═════ Data listing ═════
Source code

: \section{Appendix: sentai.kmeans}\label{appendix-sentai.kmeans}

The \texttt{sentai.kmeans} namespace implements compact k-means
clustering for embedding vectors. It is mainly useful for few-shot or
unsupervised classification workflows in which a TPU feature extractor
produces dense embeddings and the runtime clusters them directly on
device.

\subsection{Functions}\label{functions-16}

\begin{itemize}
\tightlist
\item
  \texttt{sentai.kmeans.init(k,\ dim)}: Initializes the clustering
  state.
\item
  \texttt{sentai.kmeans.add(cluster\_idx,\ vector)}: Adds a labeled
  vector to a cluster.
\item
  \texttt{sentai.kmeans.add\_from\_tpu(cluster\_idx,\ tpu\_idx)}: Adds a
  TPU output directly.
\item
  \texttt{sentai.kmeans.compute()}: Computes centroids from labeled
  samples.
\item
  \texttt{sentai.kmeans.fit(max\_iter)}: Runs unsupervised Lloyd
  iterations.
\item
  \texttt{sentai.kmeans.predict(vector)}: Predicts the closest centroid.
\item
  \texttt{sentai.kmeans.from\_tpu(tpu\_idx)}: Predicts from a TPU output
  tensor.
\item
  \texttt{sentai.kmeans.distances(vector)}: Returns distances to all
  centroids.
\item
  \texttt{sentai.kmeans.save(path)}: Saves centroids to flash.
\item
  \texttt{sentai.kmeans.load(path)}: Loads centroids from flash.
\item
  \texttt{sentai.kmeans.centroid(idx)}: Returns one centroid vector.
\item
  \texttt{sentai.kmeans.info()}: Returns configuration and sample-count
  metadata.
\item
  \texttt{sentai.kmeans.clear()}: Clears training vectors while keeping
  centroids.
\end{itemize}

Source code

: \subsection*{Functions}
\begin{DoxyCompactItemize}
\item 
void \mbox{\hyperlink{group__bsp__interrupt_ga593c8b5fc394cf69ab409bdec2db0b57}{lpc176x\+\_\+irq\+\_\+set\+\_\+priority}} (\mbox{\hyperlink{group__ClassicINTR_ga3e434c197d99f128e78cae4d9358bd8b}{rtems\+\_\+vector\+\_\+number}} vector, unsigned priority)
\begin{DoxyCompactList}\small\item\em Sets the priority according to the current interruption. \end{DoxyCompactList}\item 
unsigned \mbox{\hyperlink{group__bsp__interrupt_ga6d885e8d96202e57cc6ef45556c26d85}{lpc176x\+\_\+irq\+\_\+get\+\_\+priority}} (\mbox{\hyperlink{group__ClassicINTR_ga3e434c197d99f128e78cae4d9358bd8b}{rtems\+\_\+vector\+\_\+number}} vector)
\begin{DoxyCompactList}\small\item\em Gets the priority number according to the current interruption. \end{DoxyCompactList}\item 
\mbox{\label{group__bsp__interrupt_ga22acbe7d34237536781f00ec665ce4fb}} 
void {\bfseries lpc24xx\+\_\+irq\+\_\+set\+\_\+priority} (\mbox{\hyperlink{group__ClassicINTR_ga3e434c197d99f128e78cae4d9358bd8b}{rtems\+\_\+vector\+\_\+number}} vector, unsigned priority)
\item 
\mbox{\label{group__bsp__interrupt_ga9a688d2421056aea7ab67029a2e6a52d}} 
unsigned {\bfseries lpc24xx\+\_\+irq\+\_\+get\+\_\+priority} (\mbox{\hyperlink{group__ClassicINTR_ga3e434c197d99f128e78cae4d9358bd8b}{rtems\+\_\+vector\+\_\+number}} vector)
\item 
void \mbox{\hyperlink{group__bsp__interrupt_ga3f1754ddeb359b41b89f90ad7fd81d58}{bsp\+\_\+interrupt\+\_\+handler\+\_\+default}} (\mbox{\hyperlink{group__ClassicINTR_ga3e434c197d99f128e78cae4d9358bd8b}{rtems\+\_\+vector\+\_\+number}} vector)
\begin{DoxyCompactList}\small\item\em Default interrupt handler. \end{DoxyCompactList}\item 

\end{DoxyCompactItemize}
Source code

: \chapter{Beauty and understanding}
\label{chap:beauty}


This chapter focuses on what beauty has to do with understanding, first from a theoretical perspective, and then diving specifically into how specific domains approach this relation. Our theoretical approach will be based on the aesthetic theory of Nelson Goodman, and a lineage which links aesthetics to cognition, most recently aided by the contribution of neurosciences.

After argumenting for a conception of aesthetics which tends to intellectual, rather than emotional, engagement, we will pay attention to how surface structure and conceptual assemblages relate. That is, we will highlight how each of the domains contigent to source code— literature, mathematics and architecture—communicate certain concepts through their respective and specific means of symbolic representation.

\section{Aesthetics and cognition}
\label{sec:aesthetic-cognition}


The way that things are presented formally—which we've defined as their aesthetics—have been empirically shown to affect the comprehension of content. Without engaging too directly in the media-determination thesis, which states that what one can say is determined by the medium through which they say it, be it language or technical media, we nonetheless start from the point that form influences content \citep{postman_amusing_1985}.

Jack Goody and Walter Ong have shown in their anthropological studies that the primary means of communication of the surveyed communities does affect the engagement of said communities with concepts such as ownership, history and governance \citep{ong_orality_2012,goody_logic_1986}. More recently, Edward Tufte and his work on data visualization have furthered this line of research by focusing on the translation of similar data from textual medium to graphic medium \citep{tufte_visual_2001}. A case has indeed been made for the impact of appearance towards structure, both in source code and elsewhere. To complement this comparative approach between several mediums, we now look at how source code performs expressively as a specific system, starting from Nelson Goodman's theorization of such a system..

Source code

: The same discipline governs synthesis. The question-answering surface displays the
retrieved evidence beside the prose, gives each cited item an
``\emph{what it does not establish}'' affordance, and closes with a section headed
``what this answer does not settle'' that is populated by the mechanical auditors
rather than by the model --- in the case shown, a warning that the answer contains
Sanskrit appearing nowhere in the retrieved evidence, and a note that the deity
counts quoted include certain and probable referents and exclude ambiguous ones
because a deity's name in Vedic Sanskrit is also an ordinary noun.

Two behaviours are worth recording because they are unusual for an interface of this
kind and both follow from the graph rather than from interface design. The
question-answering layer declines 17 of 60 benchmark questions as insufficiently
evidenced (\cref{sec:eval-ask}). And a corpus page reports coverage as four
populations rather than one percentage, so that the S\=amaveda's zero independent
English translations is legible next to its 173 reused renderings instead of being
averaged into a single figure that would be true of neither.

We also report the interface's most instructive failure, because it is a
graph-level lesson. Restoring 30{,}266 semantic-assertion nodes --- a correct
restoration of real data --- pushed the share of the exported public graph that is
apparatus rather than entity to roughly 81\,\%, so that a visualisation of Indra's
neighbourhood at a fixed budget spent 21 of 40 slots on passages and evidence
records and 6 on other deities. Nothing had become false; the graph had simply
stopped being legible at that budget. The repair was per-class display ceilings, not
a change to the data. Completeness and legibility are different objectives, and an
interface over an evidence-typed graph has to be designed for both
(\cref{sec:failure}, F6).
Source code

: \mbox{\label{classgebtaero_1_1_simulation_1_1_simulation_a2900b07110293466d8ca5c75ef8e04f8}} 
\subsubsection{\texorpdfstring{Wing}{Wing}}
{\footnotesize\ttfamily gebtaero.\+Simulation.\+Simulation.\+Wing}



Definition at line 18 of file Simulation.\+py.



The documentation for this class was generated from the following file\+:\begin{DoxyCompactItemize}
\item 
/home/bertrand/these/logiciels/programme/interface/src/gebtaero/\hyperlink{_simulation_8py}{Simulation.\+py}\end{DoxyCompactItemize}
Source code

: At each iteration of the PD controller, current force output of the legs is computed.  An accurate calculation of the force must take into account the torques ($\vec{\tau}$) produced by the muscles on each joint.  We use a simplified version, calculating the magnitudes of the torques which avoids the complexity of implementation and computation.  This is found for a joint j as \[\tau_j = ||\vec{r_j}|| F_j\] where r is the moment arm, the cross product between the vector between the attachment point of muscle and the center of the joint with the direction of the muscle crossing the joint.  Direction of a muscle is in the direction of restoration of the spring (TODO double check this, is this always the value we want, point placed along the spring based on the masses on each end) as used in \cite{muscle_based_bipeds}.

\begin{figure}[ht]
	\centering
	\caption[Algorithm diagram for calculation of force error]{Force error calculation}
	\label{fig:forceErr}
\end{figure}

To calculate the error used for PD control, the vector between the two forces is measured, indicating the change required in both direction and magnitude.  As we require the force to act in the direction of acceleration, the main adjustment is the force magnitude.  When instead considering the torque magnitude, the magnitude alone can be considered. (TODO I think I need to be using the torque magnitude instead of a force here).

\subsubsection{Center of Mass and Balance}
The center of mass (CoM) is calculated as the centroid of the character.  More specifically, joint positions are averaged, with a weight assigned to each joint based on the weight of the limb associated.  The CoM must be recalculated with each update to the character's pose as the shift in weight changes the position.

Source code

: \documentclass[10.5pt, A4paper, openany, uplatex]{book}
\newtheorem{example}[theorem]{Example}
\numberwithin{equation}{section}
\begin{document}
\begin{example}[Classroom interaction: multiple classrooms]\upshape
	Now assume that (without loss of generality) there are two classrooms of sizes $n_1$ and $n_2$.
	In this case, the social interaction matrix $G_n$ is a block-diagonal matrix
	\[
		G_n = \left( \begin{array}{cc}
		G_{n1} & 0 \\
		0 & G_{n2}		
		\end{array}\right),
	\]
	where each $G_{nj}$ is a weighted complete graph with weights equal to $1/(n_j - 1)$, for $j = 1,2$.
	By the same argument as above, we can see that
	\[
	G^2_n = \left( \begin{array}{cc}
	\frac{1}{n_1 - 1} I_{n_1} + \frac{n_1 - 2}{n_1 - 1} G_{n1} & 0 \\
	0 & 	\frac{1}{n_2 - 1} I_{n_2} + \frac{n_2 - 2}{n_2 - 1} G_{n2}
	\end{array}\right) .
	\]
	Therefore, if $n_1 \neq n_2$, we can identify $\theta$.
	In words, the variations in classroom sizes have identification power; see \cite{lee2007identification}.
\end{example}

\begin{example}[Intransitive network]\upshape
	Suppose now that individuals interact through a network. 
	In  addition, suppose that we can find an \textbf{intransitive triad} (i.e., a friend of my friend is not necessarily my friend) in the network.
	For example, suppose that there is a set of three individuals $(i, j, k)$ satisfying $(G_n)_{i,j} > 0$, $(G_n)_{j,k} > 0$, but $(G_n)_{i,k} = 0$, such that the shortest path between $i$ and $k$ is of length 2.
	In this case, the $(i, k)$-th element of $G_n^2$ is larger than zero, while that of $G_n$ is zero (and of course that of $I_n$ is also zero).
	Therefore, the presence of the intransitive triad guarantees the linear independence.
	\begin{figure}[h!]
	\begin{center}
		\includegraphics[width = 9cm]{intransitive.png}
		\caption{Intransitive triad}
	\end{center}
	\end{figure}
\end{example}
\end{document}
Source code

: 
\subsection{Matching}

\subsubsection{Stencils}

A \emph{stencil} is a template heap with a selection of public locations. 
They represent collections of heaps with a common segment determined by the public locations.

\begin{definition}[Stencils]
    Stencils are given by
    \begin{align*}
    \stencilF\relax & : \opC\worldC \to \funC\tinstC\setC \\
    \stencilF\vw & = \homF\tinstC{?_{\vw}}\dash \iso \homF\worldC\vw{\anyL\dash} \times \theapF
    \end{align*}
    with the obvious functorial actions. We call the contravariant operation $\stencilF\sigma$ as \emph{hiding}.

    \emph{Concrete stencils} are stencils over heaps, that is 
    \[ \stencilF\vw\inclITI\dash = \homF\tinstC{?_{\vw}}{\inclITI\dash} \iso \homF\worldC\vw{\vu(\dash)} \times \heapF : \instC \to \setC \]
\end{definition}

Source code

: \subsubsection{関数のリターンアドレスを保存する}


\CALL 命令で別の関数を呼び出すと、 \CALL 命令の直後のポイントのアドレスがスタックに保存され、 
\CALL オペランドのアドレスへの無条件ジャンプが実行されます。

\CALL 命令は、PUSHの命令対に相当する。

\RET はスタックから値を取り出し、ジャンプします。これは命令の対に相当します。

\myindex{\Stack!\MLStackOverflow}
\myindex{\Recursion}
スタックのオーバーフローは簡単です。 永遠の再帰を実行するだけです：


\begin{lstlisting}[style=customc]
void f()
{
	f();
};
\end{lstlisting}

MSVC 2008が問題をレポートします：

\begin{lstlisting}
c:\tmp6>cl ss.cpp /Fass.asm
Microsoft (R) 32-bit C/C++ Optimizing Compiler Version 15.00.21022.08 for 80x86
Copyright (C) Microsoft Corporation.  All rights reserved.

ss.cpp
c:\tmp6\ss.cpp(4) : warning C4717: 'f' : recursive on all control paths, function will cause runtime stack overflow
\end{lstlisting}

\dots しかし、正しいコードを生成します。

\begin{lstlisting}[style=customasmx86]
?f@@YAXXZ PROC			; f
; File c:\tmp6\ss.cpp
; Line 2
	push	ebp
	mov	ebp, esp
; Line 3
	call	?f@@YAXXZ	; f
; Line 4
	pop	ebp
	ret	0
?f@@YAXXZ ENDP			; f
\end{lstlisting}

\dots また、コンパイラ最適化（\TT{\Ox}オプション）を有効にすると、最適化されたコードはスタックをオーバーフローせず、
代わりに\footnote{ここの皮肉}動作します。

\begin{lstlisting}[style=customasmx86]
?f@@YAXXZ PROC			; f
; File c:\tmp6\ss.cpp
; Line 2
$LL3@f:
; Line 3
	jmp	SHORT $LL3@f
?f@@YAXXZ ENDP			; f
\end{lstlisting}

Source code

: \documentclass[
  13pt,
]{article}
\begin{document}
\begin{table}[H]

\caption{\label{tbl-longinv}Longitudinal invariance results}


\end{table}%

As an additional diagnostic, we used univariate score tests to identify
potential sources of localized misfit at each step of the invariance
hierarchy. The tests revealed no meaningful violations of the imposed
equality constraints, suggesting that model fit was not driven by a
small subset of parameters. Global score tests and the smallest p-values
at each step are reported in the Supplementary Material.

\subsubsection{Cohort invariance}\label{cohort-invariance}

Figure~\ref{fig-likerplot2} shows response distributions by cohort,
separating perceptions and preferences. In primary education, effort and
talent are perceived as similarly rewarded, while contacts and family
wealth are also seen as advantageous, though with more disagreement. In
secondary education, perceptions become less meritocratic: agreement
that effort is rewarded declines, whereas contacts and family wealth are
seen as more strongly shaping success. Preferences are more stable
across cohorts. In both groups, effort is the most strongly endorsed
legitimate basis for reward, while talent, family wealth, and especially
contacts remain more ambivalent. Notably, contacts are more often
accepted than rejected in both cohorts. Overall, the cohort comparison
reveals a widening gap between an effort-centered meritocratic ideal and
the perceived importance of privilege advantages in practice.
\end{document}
═════
_Your task_.
Would you please copy exactly the part of the entries above that begins at the line containing "After argumenting for" and ends at the line containing "The way that", both lines included?

_Completed exercise_.
After argumenting for a conception of aesthetics which tends to intellectual, rather than emotional, engagement, we will pay attention to how surface structure and conceptual assemblages relate. That is, we will highlight how each of the domains contigent to source code— literature, mathematics and architecture—communicate certain concepts through their respective and specific means of symbolic representation.

\section{Aesthetics and cognition}
\label{sec:aesthetic-cognition}


The way that things are presented formally—which we've defined as their aesthetics—have been empirically shown to affect the comprehension of content. Without engaging too directly in the media-determination thesis, which states that what one can say is determined by the medium through which they say it, be it language or technical media, we nonetheless start from the point that form influences content \citep{postman_amusing_1985}.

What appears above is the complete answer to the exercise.